В начале XX века вновь начались разговоры о канонизации Гермогена. Российская империя готовилась торжественно отметить два великих юбилея: 300 лет освобождения Москвы от поляков (1912) и 300 лет пребывания Романовых на русском престоле (1913). Военных и духовных вождей русского народа, сумевших вывести его в ту пору со дна глубокой пропасти, вновь поминали с теплотой. Именно тогда вложил Бог в сердца русского духовенства идею прославить Гермогена не как героя и подвижника, а как святого. И оказалось легко приступить к подобному делу – народ церковный давно был к нему духовно подготовлен, он даже подталкивал Священноначалие.

Сторонники причисления Гермогена к лику святых нашли немало аргументов в свою пользу, обратившись к далекому прошлому. За несколько лет вышло множество научных, популярных, журналистских трудов о нем. Среди фактов его земной, исторической судьбы издания того времени сообщают и другое, а именно то, что принадлежит судьбе мистической, загробной.
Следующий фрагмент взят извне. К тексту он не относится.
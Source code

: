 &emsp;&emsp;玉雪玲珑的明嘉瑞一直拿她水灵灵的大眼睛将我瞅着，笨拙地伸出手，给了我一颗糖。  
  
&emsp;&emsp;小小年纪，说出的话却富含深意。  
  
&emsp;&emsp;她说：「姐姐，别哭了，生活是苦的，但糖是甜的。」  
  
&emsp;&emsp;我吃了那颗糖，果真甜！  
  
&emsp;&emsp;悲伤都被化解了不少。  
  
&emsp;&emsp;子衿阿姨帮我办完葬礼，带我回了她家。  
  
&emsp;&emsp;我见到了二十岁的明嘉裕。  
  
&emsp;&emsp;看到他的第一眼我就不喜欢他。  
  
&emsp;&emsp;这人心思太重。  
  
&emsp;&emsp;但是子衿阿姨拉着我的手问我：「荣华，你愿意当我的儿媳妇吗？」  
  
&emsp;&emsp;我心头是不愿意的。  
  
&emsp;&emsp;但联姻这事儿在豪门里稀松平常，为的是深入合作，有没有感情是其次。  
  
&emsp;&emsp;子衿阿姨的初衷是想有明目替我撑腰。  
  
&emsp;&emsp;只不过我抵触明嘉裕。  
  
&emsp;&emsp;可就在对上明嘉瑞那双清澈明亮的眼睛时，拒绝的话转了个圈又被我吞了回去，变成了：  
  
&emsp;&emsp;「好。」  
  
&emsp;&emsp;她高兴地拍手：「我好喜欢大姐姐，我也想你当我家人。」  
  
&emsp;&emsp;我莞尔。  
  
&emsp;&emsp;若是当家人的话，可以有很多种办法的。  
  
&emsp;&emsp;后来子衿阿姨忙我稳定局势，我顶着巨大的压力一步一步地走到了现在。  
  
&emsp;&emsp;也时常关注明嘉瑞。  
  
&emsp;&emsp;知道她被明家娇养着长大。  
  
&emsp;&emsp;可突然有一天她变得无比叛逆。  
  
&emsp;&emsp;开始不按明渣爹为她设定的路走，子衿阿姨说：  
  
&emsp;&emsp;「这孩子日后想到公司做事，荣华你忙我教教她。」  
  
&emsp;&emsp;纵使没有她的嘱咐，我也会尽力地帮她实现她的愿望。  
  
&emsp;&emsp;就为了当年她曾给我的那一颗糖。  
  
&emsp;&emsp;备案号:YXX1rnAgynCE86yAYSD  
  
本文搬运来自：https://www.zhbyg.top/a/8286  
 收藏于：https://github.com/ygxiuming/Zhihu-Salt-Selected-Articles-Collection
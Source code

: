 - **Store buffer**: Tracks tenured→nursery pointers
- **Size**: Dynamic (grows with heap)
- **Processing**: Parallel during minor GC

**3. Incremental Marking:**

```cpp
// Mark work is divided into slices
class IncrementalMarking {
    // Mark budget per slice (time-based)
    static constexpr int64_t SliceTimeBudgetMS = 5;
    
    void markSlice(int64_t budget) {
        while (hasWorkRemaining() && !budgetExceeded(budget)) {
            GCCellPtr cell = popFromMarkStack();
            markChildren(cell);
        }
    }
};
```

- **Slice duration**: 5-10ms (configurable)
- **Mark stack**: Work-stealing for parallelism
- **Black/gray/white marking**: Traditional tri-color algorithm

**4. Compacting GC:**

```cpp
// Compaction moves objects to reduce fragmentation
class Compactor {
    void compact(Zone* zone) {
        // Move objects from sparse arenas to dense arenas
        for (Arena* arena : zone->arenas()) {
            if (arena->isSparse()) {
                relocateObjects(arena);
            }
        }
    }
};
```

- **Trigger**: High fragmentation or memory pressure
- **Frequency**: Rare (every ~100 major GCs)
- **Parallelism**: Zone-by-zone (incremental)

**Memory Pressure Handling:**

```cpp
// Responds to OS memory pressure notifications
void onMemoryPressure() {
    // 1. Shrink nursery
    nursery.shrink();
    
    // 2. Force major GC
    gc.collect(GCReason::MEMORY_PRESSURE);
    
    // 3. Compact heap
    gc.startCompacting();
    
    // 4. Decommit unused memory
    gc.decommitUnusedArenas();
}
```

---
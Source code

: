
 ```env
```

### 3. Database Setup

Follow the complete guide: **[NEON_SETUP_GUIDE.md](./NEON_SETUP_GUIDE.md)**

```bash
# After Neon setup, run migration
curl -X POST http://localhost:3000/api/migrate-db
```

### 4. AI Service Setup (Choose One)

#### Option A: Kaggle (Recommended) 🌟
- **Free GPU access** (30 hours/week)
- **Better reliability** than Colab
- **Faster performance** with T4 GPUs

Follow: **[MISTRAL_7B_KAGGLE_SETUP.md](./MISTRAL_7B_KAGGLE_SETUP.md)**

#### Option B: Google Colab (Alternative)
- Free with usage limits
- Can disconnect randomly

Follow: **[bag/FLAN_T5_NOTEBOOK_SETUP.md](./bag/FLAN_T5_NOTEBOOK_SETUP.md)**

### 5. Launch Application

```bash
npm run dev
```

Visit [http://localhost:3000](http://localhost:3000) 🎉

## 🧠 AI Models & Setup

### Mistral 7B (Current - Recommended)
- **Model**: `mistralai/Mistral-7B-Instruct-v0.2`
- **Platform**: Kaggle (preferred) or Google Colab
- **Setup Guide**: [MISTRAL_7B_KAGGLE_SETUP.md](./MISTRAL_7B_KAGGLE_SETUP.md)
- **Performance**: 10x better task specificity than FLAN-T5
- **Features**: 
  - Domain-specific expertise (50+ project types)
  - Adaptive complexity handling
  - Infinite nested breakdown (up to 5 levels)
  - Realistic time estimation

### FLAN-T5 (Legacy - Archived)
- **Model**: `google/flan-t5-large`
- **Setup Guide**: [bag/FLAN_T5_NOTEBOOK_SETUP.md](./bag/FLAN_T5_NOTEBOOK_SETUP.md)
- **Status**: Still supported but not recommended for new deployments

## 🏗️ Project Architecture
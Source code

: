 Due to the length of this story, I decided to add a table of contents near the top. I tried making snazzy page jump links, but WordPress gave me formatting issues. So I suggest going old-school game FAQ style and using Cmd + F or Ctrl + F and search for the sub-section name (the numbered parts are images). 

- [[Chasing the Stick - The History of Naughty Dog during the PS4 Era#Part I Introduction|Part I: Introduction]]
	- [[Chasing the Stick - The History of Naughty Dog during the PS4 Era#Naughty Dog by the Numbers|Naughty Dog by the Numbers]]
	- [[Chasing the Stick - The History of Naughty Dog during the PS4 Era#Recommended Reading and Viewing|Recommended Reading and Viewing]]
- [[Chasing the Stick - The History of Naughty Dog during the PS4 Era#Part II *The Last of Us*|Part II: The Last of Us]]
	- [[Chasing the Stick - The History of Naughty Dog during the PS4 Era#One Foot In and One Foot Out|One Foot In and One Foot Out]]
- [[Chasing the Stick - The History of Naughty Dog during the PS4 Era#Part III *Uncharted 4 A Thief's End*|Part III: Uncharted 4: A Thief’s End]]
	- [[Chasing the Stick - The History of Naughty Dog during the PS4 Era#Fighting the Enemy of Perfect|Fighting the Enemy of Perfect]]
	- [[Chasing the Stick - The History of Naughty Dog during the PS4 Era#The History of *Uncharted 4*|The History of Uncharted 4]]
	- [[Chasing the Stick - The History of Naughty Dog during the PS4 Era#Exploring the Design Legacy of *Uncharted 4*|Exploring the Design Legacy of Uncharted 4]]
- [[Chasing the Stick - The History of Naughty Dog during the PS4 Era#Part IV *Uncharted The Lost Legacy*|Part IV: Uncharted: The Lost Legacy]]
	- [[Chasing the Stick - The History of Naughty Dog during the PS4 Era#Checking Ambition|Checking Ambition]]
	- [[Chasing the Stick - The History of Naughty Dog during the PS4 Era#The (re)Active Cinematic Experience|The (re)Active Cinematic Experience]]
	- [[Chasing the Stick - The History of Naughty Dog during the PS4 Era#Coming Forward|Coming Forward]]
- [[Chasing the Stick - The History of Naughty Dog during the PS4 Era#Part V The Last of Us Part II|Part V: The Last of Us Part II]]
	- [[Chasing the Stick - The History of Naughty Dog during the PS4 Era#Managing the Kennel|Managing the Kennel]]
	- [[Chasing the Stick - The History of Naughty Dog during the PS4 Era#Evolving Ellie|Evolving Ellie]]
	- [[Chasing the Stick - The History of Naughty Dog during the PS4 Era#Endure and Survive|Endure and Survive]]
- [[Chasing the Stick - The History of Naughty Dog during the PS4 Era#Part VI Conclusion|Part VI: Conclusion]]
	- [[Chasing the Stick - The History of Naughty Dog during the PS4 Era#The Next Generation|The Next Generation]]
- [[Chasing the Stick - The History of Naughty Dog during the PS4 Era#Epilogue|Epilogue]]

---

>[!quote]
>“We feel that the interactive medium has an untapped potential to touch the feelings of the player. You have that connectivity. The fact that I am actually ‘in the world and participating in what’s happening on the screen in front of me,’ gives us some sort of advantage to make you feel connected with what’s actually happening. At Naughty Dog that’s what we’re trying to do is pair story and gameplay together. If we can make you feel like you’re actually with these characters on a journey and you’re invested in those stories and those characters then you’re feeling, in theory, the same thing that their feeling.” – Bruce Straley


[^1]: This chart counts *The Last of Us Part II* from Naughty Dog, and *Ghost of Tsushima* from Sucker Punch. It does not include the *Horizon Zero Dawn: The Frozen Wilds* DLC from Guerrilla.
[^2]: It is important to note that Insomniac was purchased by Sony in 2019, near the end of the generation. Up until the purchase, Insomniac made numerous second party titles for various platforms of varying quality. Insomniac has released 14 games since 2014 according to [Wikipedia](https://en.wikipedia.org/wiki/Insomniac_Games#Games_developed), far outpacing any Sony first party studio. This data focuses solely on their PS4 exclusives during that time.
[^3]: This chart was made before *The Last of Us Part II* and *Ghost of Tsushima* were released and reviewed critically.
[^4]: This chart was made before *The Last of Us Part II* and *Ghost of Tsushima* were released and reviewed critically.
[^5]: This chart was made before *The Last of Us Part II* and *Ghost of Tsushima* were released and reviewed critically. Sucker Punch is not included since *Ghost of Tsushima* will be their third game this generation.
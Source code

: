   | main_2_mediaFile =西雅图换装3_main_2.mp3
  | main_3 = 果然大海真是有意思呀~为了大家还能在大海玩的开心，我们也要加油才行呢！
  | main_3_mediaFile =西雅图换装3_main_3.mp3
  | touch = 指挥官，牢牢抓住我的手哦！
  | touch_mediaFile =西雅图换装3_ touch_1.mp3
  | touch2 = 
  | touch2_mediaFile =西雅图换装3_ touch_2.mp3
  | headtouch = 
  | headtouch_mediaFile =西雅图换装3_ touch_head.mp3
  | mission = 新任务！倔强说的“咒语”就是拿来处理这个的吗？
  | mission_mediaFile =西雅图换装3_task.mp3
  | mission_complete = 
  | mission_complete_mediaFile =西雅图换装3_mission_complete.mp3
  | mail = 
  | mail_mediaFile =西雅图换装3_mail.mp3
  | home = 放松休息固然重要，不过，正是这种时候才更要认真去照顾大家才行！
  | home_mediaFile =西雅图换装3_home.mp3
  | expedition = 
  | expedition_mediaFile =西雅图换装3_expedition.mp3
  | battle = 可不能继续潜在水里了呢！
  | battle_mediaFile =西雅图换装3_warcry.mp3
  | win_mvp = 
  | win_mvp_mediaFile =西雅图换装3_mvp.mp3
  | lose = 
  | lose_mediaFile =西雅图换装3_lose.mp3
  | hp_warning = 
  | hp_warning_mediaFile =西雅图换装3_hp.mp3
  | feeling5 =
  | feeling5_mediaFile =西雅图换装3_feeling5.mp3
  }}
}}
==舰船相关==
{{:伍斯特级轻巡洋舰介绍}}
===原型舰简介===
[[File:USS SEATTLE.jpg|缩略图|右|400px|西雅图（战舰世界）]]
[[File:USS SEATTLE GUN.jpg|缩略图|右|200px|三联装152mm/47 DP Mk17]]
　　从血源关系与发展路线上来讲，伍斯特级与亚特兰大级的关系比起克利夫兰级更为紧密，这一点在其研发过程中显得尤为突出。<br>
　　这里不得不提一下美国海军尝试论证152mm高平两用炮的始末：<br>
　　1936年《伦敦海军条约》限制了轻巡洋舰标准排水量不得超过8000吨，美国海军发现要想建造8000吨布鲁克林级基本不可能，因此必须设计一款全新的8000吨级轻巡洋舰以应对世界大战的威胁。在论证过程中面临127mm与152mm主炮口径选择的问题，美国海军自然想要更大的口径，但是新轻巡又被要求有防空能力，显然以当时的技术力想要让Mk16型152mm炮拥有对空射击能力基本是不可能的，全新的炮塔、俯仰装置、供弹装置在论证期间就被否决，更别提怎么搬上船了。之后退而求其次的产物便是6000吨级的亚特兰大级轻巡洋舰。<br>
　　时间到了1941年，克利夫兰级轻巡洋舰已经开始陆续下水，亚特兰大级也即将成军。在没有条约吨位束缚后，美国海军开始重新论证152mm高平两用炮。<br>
По словам одного из церковных биографов Гермогена, московское духовенство трижды могло убедиться в нетленности его останков. Еще при Алексее Михайловиче обнаружили: «…его останки в распавшемся гробе, по раскрытии могилы, оказались нетленными, вследствие чего не были опущены в вырытую уже могилу, а поставлены в новом гробе сверх пола Успенского собора под каменным надгробием… В 1812 году французы, отыскивая сокровища, святотатственно выбросили тело святителя из гробницы; по выходе неприятелей из Москвы мощи Гермогена найдены на соборном полу нетленными; во время реставрации Успенского собора к коронованию Александра III со стены упал камень, пробил надгробие и самый гроб, в котором опять открылись нетленные мощи святителя…»{376}

Другое издание тех лет сообщает: «В течение трехсот лет около мощей святейшего Гермогена постоянно совершаются исцеления…»{377} Подробное описание многочисленных чудес, происходивших у его гробницы, обнаруживается во многих статьях и брошюрах{378}.

Идея канонизации зародилась в русских монархических кругах около 1909 года, да и поддерживалась в основном ими же. «Русский монархический союз и Русское монархическое собрание в Москве… решили соорудить храм на месте блаженной кончины патриарха… в подземелье… Чудова монастыря… Потекли пожертвования». В 1910 году было получено официальное соизволение на строительство храма{379}. Его в конечном итоге создали на территории чудовской темницы – там, где святитель Гермоген провел последние месяцы жизни.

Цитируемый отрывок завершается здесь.